But it wouldn’t be that simple. Biden isn’t expected to lift all of Trump’s JCPOA sanctions at once. He’s likely to lift sufficient sanctions to give traction to a renegotiated JCPOA while selectively keeping some to provide the leverage necessary to influence Iran’s regional activities.
Although Biden hasn’t yet announced any broader Middle East peace plan, the circumstances are right and there is an urgency to do so.

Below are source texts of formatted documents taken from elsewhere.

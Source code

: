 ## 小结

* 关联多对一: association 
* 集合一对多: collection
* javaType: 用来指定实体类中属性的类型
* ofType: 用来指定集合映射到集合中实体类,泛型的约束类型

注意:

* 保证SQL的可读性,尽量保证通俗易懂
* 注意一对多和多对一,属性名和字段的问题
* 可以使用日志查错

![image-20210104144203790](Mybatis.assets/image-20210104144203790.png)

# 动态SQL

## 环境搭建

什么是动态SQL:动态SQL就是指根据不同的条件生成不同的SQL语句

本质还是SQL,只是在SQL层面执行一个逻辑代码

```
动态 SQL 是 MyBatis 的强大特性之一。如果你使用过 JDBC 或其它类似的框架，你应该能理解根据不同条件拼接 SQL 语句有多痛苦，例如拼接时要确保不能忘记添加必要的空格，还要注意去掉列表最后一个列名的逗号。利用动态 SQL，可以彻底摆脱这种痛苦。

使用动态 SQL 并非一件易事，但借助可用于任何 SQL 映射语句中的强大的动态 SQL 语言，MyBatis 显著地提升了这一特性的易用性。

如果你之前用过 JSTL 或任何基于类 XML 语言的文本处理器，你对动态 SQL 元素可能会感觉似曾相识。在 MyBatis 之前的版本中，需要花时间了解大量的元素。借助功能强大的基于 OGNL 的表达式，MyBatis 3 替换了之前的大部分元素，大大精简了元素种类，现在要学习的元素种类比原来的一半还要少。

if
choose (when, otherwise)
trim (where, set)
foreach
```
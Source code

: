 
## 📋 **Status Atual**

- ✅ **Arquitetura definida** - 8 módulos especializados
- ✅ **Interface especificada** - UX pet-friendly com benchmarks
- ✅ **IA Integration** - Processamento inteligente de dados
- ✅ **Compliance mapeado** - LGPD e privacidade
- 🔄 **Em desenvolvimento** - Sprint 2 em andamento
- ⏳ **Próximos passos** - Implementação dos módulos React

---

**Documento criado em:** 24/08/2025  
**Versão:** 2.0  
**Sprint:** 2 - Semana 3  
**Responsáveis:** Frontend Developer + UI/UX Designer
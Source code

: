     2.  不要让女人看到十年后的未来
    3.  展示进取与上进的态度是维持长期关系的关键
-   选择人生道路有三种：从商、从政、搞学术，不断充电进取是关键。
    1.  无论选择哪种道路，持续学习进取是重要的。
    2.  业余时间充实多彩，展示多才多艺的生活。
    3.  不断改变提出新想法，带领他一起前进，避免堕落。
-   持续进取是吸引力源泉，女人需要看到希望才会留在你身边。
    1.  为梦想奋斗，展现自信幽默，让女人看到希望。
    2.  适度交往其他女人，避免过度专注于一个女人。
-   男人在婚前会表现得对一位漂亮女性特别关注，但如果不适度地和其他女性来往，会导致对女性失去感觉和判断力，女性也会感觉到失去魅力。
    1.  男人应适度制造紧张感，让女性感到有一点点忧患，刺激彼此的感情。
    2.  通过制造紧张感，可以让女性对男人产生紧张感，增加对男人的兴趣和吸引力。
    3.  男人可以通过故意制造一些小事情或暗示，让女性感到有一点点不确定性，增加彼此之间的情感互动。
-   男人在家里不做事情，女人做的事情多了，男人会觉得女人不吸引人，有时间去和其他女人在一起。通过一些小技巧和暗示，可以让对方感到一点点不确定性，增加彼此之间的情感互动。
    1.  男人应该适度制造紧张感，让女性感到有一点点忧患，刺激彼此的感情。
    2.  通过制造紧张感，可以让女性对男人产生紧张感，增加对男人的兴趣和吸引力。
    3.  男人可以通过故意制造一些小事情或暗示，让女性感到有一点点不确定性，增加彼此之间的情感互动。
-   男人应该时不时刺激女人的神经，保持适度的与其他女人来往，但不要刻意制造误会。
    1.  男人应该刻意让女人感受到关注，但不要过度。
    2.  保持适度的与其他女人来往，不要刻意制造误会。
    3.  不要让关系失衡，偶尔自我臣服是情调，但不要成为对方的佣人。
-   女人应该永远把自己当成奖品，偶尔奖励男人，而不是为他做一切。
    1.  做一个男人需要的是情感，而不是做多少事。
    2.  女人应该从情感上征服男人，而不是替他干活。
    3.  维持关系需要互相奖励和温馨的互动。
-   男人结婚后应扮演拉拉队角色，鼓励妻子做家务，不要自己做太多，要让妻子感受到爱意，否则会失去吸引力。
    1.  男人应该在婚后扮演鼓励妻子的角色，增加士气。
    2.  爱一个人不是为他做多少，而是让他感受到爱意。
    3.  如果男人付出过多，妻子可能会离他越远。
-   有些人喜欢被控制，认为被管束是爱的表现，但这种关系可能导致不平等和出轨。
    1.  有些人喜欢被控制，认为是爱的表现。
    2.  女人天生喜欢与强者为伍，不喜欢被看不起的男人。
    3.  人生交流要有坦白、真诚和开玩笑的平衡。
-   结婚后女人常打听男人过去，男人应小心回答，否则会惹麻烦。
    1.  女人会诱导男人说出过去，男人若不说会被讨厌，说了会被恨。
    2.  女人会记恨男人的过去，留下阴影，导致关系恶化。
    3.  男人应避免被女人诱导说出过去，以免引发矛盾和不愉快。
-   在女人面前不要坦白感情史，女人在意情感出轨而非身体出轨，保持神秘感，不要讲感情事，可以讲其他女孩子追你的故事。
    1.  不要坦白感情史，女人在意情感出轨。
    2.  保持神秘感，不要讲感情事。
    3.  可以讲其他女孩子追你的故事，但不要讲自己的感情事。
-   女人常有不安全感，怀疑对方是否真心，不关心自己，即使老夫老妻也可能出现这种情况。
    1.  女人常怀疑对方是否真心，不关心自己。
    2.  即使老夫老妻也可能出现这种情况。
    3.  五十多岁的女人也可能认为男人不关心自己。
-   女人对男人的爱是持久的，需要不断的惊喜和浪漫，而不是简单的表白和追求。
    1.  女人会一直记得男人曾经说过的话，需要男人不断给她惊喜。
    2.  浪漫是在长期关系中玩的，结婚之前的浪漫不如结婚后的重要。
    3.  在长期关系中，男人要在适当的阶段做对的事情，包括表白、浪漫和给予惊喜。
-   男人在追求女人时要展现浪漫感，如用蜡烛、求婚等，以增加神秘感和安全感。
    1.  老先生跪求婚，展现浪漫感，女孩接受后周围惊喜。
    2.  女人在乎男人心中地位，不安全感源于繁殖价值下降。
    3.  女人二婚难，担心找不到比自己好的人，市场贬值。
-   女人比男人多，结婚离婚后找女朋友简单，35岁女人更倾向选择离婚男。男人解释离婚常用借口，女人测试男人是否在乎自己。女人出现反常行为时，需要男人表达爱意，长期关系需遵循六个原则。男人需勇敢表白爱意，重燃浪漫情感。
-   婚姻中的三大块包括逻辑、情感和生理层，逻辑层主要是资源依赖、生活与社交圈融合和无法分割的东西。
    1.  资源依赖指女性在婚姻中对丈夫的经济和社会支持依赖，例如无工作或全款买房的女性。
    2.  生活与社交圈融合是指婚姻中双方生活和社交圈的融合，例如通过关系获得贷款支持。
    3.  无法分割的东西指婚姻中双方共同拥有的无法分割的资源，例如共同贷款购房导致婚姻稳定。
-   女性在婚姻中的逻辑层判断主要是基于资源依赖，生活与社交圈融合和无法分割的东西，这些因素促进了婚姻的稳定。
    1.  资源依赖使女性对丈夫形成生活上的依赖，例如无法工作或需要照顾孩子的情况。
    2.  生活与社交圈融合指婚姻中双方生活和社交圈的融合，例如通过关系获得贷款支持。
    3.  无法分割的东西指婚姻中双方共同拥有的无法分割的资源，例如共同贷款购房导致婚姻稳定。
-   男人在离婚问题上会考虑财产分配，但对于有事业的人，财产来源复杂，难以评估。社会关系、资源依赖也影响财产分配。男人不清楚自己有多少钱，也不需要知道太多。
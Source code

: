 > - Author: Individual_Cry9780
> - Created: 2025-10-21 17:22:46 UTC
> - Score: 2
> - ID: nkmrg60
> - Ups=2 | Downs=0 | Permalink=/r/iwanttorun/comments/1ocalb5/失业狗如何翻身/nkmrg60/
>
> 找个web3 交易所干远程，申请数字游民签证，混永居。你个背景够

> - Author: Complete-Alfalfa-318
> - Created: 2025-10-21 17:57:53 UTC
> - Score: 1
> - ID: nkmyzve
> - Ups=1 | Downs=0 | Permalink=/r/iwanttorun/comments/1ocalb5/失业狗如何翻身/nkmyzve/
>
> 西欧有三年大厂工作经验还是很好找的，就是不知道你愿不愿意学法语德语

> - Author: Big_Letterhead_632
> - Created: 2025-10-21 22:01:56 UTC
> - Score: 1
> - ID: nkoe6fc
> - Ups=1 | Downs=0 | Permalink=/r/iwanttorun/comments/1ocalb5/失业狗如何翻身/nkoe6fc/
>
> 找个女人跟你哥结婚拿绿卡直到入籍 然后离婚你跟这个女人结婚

Like Trump, Biden faces the same time pressure to deal, at least initially, with a Rouhani government.
An innovative and ambitious peace plan could bring Iran and other regional stakeholders into the same tent to translate into action the numerous public commitments by each to peace, security and stability.
Biden could roll in all three issues as well as Rouhani’s 2019 Hormuz Peace Endeavor (HOPE) [5], together with other regional initiatives, including the recent Abraham Accords [6]. Such a plan would provide a live forum for Iran (and others) to demonstrate their willingness to cooperate and use influence with regional states and non-state actors to tailor constructive solutions to regional realities.
The challenges will be significant, as will the opportunities. The remaining sanctions could be lifted progressively as results emerge.
Pending the announcement of any such peace plan, it’s likely there’s been a back-channel dialogue between representatives of Biden and Rouhani exploring these issues. Building trust will be key for both parties.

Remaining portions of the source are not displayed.